Many gays who are not accepted by their family, are socially cut off, but if the parent is determined that his child should not be ostracised by society, he must accept the fact first, before society accepts the same.

Homosexual and heterosexual relationships are based on the same things. Searching for and finding a special person to share your life. It is understood that it is not a mental illness as it was believed. More parents are talking about it, encouraging others to face the situation.

It is positively the parents’ duty to support and help the child, say psychiatrists.

It was two years ago that Rita’s daughter had told her she was a lesbian. Rita could not accept it. She had lost her husband, and now her only child had become defensive and withdrawn. Rita was full of mixed emotions. She loved her child very much and did not know how to discourage her. Maybe she should have let her play cricket with the boys, rather than play with dolls. The guilt and shame and the blame was never ending. Self-pity and anger consumed her. She felt she’d wasted her life producing a child who had rejected all her principles and feminity. She felt betrayed. Had she not given birth to her, she would not be going through this heartache. Why did it happen to her she wondered, for many years. Once she accepted the situation, the relationship with her daughter improved.

Why do parents accept? Is it the fear of losing the love and respect of the child? The life of a gay, said many parents, seemed so trivial. No marriages (though now in the West they are solemnised) no births, (now gays can adopt children) yet, it is a relationship of a procreation couple. Children who had become sullen, rude, totally withdrawn, return to love, warmth and a honest relationship with the parents, for, when a child tells his /her parents it is a moment of relief and anticipation. If accepted he or she can now share a very important part of his or her life with YOU — who have shared every small detail in his or her life till date.

I know a lot of gay men, and as many women will confirm, they make good friends. They are not only brilliant and creative, they are perfectly normal people, with the same fears and phobias as we have. Adapting to the way of life your child chooses, is the best, say parents of gay children. It is the parents duty to make the child aware of the dangers and advise them to take precautions and care of themself as the risks are rampant and varied.

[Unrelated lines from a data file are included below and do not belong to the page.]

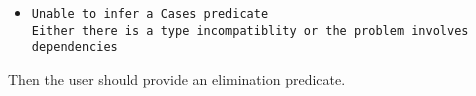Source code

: \begin{itemize}
  \begin{itemize}
  \item {\tt Unable to infer a Cases predicate\\
    Either there is a type incompatiblity or the problem involves\\
    dependencies}
  \end{itemize}

  Then the user should provide an elimination predicate.








\end{itemize}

A gay relationship is very intense and long lasting. There have been cases when a friendship breaks, to be replaced by another one, causing heartache and pain. Gays could be afraid of ageing, for the fear that they may not be attractive to their partners. Many incidents of HIV have been identified – most of them accept it is the way of life, and it is up to the parents to wither and be devastated, or bring joy to all by accepting the fact, that their child is gay.